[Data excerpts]

==*==

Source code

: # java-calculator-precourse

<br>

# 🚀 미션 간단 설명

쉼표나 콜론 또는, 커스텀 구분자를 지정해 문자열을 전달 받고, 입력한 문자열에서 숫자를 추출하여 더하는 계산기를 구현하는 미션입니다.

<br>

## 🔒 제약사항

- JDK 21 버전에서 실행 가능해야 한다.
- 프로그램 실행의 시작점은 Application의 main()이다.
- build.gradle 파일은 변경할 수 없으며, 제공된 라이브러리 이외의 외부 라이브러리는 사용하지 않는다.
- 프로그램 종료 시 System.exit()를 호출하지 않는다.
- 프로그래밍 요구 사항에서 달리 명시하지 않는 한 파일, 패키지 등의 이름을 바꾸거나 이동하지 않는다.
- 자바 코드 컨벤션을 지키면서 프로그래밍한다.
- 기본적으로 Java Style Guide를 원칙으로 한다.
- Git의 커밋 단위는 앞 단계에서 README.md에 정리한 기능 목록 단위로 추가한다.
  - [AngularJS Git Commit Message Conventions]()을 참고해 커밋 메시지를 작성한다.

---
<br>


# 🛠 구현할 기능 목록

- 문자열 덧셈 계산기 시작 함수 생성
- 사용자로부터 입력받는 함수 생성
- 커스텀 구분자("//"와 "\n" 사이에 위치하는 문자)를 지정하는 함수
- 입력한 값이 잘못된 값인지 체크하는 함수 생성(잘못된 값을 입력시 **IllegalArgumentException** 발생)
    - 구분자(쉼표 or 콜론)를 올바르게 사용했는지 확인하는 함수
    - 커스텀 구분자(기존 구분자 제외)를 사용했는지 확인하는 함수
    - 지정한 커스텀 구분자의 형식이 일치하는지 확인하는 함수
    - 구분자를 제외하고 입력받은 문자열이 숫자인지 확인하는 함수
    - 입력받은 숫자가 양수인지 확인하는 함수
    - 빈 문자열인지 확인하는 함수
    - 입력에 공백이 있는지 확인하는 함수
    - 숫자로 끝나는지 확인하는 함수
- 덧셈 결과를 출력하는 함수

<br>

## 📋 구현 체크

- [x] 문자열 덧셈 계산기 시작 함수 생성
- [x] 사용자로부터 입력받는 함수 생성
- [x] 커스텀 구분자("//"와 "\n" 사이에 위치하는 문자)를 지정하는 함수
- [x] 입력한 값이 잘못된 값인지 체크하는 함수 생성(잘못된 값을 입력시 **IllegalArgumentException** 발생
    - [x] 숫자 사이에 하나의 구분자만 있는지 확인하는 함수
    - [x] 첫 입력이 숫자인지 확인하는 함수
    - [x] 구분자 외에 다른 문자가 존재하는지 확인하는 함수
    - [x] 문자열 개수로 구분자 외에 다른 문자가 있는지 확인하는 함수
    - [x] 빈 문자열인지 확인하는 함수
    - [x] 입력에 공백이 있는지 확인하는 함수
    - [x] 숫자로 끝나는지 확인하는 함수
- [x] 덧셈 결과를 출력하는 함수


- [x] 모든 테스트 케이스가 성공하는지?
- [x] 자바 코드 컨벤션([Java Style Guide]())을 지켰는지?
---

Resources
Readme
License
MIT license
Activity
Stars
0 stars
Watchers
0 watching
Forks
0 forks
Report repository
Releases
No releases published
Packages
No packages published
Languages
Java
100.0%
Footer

==*==

> **TASK TO COMPLETE**
Leave out every line above except those from the line with "- 구분자(쉼표 or 콜론)를 올바르게 사용했는지 확인하는 함수" up to and including the line with "- 입력에 공백이 있는지 확인하는 함수", and copy those exactly.

> **RESULT OF THIS EXERCISE**
    - 구분자(쉼표 or 콜론)를 올바르게 사용했는지 확인하는 함수
    - 커스텀 구분자(기존 구분자 제외)를 사용했는지 확인하는 함수
    - 지정한 커스텀 구분자의 형식이 일치하는지 확인하는 함수
    - 구분자를 제외하고 입력받은 문자열이 숫자인지 확인하는 함수
    - 입력받은 숫자가 양수인지 확인하는 함수
    - 빈 문자열인지 확인하는 함수
    - 입력에 공백이 있는지 확인하는 함수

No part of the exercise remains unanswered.